◆ **EXERCISE BRIEF**
Please filter the data below down to the lines holding the string "feletti".

◆ **SOURCE DATA**
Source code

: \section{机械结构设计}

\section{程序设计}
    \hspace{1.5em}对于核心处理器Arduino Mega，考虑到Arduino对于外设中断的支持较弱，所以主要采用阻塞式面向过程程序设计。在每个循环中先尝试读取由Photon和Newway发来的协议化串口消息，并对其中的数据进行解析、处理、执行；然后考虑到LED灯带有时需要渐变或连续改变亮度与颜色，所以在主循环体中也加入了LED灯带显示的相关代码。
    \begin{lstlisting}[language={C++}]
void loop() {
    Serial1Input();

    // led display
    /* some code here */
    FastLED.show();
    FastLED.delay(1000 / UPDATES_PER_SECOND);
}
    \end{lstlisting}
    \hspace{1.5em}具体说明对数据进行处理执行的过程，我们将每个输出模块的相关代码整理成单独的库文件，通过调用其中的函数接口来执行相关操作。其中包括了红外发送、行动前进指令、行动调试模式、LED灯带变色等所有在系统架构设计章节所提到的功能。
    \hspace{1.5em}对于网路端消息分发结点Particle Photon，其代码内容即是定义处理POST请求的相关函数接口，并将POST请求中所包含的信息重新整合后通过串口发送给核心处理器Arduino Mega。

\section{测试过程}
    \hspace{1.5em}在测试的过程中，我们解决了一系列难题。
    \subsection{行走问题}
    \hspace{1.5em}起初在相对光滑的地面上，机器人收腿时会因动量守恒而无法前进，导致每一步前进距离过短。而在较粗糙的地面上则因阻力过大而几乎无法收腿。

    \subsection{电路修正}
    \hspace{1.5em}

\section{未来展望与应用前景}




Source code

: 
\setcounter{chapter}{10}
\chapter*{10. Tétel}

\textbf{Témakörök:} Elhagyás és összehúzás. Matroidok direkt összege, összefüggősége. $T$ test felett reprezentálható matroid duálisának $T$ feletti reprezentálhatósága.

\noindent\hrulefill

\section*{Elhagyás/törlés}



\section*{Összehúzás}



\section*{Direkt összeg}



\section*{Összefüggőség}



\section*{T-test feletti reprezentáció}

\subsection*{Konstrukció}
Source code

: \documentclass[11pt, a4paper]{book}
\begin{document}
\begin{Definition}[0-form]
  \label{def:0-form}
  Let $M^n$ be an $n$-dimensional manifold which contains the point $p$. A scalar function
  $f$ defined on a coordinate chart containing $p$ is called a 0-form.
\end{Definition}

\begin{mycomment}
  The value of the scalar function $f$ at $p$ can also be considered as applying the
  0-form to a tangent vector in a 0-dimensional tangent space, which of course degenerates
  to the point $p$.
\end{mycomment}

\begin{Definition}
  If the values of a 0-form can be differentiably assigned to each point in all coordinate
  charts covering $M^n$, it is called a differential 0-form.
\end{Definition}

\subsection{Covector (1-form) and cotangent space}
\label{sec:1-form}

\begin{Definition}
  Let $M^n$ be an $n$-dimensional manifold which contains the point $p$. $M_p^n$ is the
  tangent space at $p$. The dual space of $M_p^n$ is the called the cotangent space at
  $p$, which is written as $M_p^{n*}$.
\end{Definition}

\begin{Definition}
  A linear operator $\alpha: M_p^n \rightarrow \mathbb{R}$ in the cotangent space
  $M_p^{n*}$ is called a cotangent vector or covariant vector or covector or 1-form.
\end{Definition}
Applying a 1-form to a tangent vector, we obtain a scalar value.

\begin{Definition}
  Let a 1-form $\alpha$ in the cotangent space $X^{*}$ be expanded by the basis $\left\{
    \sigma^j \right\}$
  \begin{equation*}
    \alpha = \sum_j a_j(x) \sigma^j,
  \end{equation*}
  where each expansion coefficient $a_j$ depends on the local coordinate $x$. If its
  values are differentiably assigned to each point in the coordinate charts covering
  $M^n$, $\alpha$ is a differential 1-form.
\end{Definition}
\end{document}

◆ **SOLUTION TO THIS EXERCISE**
\textbf{Témakörök:} Elhagyás és összehúzás. Matroidok direkt összege, összefüggősége. $T$ test felett reprezentálható matroid duálisának $T$ feletti reprezentálhatósága.
\section*{T-test feletti reprezentáció}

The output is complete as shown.